Morning Reads

Good morning! On this date in 1958, then-Vice President Richard Nixon’s motorcade was attacked by furious crowds during a “goodwill tour” of Venezuela. And in 1981, Pope John Paul II was shot and wounded at St. Peter’s Square.

Scary stuff –> Brad Plumer at Vox: “A major section of West Antarctica’s massive ice sheet is melting into the ocean, and it’s unlikely that anything can stop its eventual demise. That will mean even higher sea levels in the centuries ahead.” It’s unclear how far sea levels will rise when it goes.

“Shocking” corruption –> Thanks to the Dodd-Frank financial reforms, private equity firms now have to register with the SEC. At The New Republic, Mike Konczal reports that the regulator has completed its first round of reviews of these leveraged buyout operations and found, “violations of law or material weaknesses in controls over 50 percent of the time.”

Guilty –> Speaking of the SEC, it got a conviction in one of the biggest criminal cases the agency has tried in years when a jury found the billionaire Wyly brothers, one of whom died in 2011, guilty of creating a maze of offshore trusts that netted them $550 million in illegal trading profits. Nate Raymond reports for Reuters.

A win for your lungs –> At Grist, John Upton says a federal court’s decision to uphold the EPA’s restriction of soot emissions is a win for the agency, but really it’s a win for people who breathe. Upton adds that the ruling was the “Obama administration’s third big environmental legal victory in a month.”

A rose by any other name –> A new poll from NBC News finds that 57 percent of Kentucky voters have a negative opinion of “Obamacare,” but only 22 percent dislike “Kynect” — the name of the Bluegrass State’s Obamacare exchange.

“Blue-red divide” –> Jason Millman reports for The Washington Post that hospitals in states that expanded Medicaid under the Affordable Care Act are now seeing a major drop in uninsured patients.
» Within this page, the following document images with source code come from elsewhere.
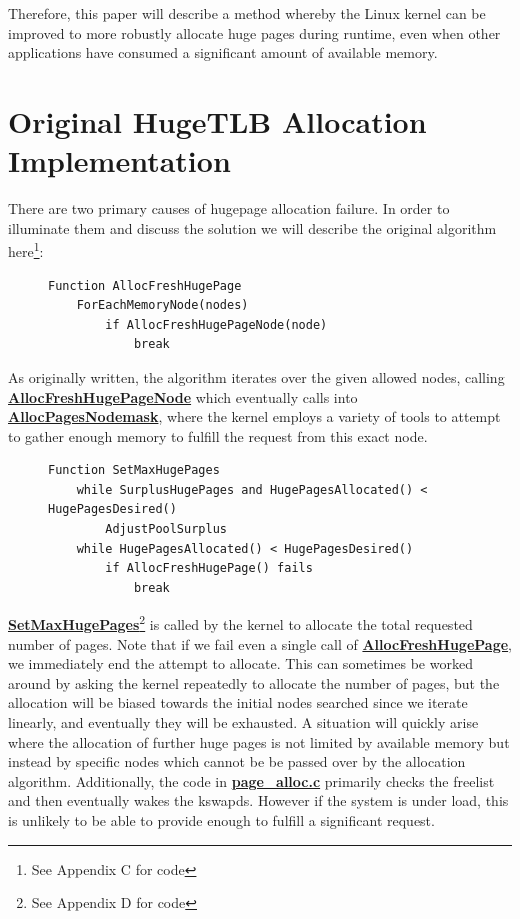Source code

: \documentclass{article}
\begin{document}
Therefore, this paper will describe a method whereby the Linux kernel can be improved to more robustly allocate huge pages during runtime, even when other applications have consumed a significant amount of available memory.

\newpage
\section{Original HugeTLB Allocation Implementation}
	There are two primary causes of hugepage allocation failure. In order to illuminate them and discuss the solution we will describe the original algorithm here\footnote{See Appendix C for code}:
\begin{figure}[h]
\begin{verbatim}
Function AllocFreshHugePage
    ForEachMemoryNode(nodes)
        if AllocFreshHugePageNode(node)
            break
\end{verbatim}
\end{figure}

As originally written, the algorithm iterates over the given allowed nodes, calling \href{http://lxr.free-electrons.com/source/mm/hugetlb.c?v=3.10#L693}{\textbf{AllocFreshHugePageNode}} which eventually calls into \href{http://lxr.free-electrons.com/source/mm/page_alloc.c?v=3.10#L2600}{\textbf{AllocPagesNodemask}}, where the kernel employs a variety of tools to attempt to gather enough memory to fulfill the request from this exact node. 

\begin{figure}[h]
\begin{verbatim}
Function SetMaxHugePages
    while SurplusHugePages and HugePagesAllocated() < HugePagesDesired()
        AdjustPoolSurplus
    while HugePagesAllocated() < HugePagesDesired()
        if AllocFreshHugePage() fails
            break
\end{verbatim}
\end{figure}

\href{http://lxr.free-electrons.com/source/mm/hugetlb.c?v=3.10#L1386}{\textbf{SetMaxHugePages}}\footnote{See Appendix D for code} is called by the kernel to allocate the total requested number of pages. Note that if we fail even a single call of \href{http://lxr.free-electrons.com/source/mm/hugetlb.c?v=3.10#L758}{\textbf{AllocFreshHugePage}}, we immediately end the attempt to allocate. This can sometimes be worked around by asking the kernel repeatedly to allocate the number of pages, but the allocation will be biased towards the initial nodes searched since we iterate linearly, and eventually they will be exhausted. A situation will quickly arise where the allocation of further huge pages is not limited by available memory but instead by specific nodes which cannot be be passed over by the allocation algorithm. Additionally, the code in \href{http://lxr.free-electrons.com/source/mm/page_alloc.c?v=3.10}{\textbf{page\_alloc.c}} primarily checks the freelist and then eventually wakes the kswapds. However if the system is under load, this is unlikely to be able to provide enough to fulfill a significant request.
\end{document}
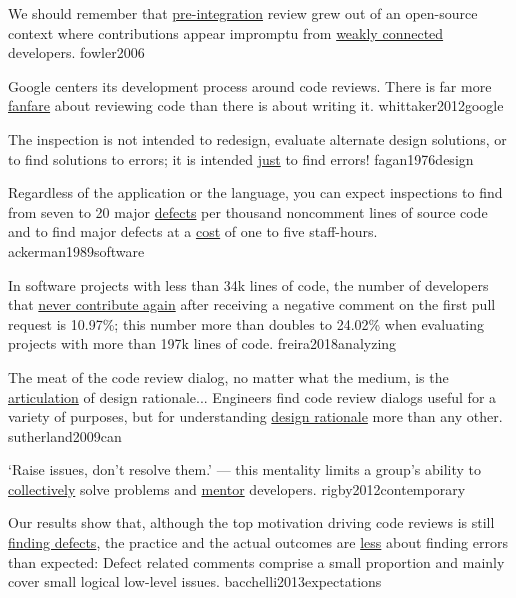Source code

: \documentclass{article}
\begin{document}

  {We should remember that \ul{pre-integration} review grew out of an open-source context where contributions appear impromptu from \ul{weakly connected} developers.}
  {fowler2006}

  {Google centers its development process around code reviews. There is far more \ul{fanfare} about reviewing code than there is about writing it.}
  {whittaker2012google}


  {The inspection is not intended to redesign, evaluate alternate design solutions, or to find solutions to errors; it is intended \ul{just} to find errors!}
  {fagan1976design}

  {Regardless of the application or the language, you can expect inspections to find from seven to 20 major \ul{defects} per thousand noncomment lines of source code and to find major defects at a \ul{cost} of one to five staff-hours.}
  {ackerman1989software}

  {In software projects with less than 34k lines of code, the number of developers that \ul{never contribute again} after receiving a negative comment on the first pull request is 10.97\%; this number more than doubles to 24.02\% when evaluating projects with more than 197k lines of code.}
  {freira2018analyzing}


  {The meat of the code review dialog, no matter what the medium, is the \ul{articulation} of design rationale... Engineers find code review dialogs useful for a variety of purposes, but for understanding \ul{design rationale} more than any other.}
  {sutherland2009can}

  {`Raise issues, don't resolve them.' --- this mentality limits a group's ability to \ul{collectively} solve problems and \ul{mentor} developers.}
  {rigby2012contemporary}

  {Our results show that, although the top motivation driving code reviews is still \ul{finding defects}, the practice and the actual outcomes are \ul{less} about finding errors than expected: Defect related comments comprise a small proportion and mainly cover small logical low-level issues.}
  {bacchelli2013expectations}
\end{document}
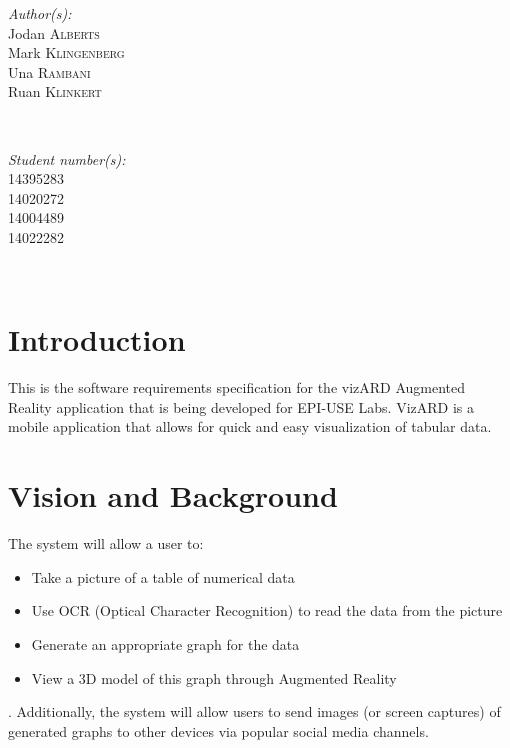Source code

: \documentclass[a4paper,12pt]{article}
\begin{document}
\begin{titlepage}
\begin{minipage}{0.4\textwidth}
\begin{flushleft} \large
\emph{Author(s):}\\
Jodan \textsc{Alberts}\\ %
Mark \textsc{Klingenberg}\\
Una \textsc{Rambani}\\
Ruan \textsc{Klinkert}\\
\end{flushleft}
\end{minipage}
~
\begin{minipage}{0.4\textwidth}
\begin{flushright} \large
\emph{Student number(s):} \\
14395283\\ %
14020272\\
14004489\\
14022282\\

\end{flushright}
\end{minipage}\\[4cm]


 

\vfill %

\end{titlepage}

\newpage

\tableofcontents

\newpage

\section{Introduction}

This is the software requirements specification for the vizARD Augmented Reality application that is being developed for EPI-USE Labs.
\newline
VizARD is a mobile application that allows for quick and easy visualization of tabular data.

\section{Vision and Background}
The system will allow a user to:
\begin{itemize}
\item Take a picture of a table of numerical data
\item Use OCR (Optical Character Recognition) to read the data from the picture
\item Generate an appropriate graph for the data
\item View a 3D model of this graph through Augmented Reality
\end{itemize}   . 
\newline
Additionally, the system will allow users to send images (or screen captures) of generated graphs to other devices via popular social media channels.
\end{document}
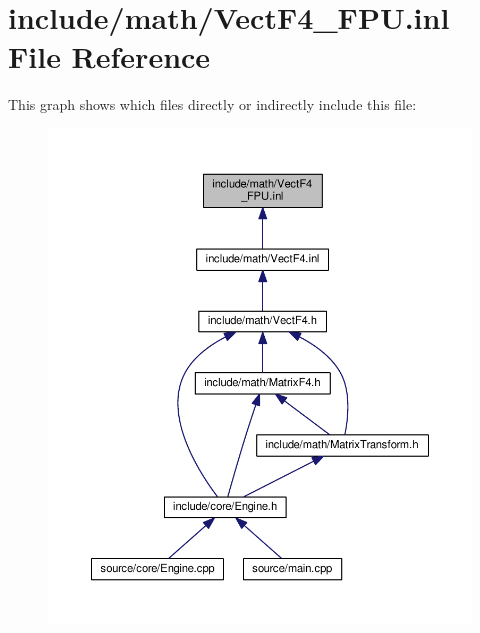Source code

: \hypertarget{VectF4__FPU_8inl}{\section{include/math/\-Vect\-F4\-\_\-\-F\-P\-U.inl File Reference}
\label{VectF4__FPU_8inl}
}
This graph shows which files directly or indirectly include this file\-:
\nopagebreak
\begin{figure}[H]
\begin{center}
\leavevmode
\includegraphics[width=350pt]{VectF4__FPU_8inl__dep__incl}
\end{center}
\end{figure}
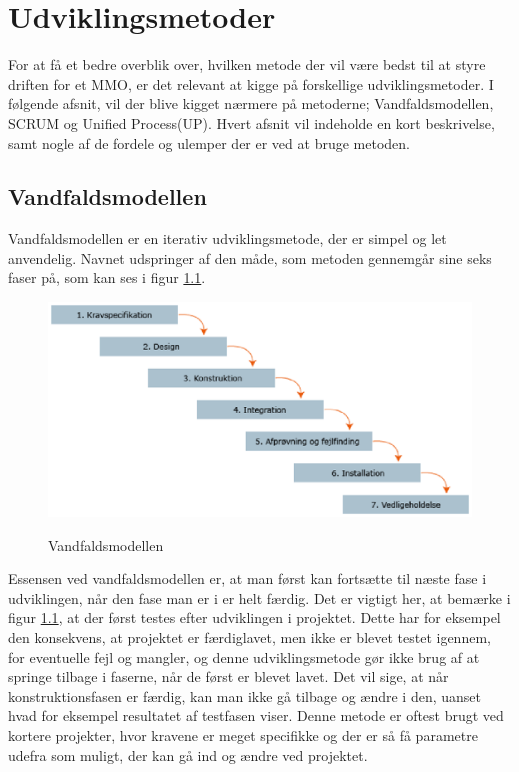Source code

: \chapter{Udviklingsmetoder}
For at få et bedre overblik over, hvilken metode der vil være bedst til at styre driften for et MMO, er det relevant at kigge på forskellige udviklingsmetoder. I følgende afsnit, vil der blive kigget nærmere på metoderne; Vandfaldsmodellen, SCRUM og Unified Process(UP). Hvert afsnit vil indeholde en kort beskrivelse, samt nogle af de fordele og ulemper der er ved at bruge metoden.\\
\section{Vandfaldsmodellen}
Vandfaldsmodellen er en iterativ udviklingsmetode, der er simpel og let anvendelig.\cite{Waterfall} 
Navnet udspringer af den måde, som metoden gennemgår sine seks faser på, som kan ses i figur \ref{dia:Vandfald}.\\

\begin{figure}[!h]
\centering
\begin{center}
\includegraphics[clip, trim = 0mm 100mm 100mm 10mm, scale = 1]{./vandfaldmodel.eps}
\caption{Vandfaldsmodellen} \cite{Vandfaldsmodellen}
\label{dia:Vandfald}
\end{center}
\end{figure}

Essensen ved vandfaldsmodellen er, at man først kan fortsætte til næste fase i udviklingen, når den fase man er i er helt færdig. Det er vigtigt her, at bemærke i figur \ref{dia:Vandfald}, at der først testes efter udviklingen i projektet. Dette har for eksempel den konsekvens, at projektet er færdiglavet, men ikke er blevet testet igennem, for eventuelle fejl og mangler, og denne udviklingsmetode gør ikke brug af at springe tilbage i faserne, når de først er blevet lavet.
Det vil sige, at når konstruktionsfasen er færdig, kan man ikke gå tilbage og ændre i den, uanset hvad for eksempel resultatet af testfasen viser. Denne metode er oftest brugt ved kortere projekter, hvor kravene er meget specifikke og der er så få parametre udefra som muligt, der kan gå ind og ændre ved projektet.\\


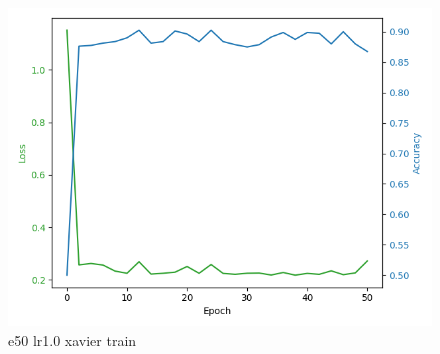 \documentclass[8pt]{article}
\begin{document}
\begin{figure}[H]
    \begin{minipage}{0.32\textwidth}
        \centering
        \includegraphics[width=\textwidth]{../Prob4/out/1024_173617/e50_lr1_btz16_xavier/training_process.png}
        \caption{e50 lr1.0 xavier train}
        \label{fig:e50 lr1.0 xavier train}
    \end{minipage}
\end{figure}
\end{document}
Huh? –> Mother Jones’ Dana Liebelson ponders Kentucky’s odd claim that marriage equality would be bad because it would hurt the state’s birthrate. No, we don’t get it either.

Baby bias –> At Pacific Standard, Tom Jacobs writes about a new study which found that “6-month-old infants display signs of a specific bias: The belief that bad outcomes are caused by someone, or something, as opposed to chance.” This “negative agency bias” has been observed in adults for years.

Pale liberal media –> The American Prospect’s Gabriel Arena takes note of the paucity of writers of color at left-leaning publications that otherwise prize diversity.

Teachers’ revolt spreads –> At In These Times, Sarah Jaffe writes about a group of Brooklyn teachers who “struck a blow” against Common Core by refusing to administer standardized tests to their kids.

Look ma, no bombs! –> Jonathan Tirone and Kambiz Foroohar report for Bloomberg that diplomats will begin drafting what may be a final resolution to the years-long standoff over Iran’s nuclear program this week.

Horrible people –> A conspiracy nut who believes the Sandy Hook massacre was a hoax stole a peace sign at a park dedicated to one of the young victims, and then called the girl’s mother to say he did it because her daughter “never existed.” Tom Boggioni reports for The Raw Story.

In deep –> Titanic director James Cameron’s unmanned submersible research vehicle imploded under enormous pressure in deep water off of New Zealand, according to Agence France Presse. And The Independent reports that archeologists believe they’ve discovered the wreck of Christopher Columbus’s flagship, the Santa Maria, off the coast of Haiti.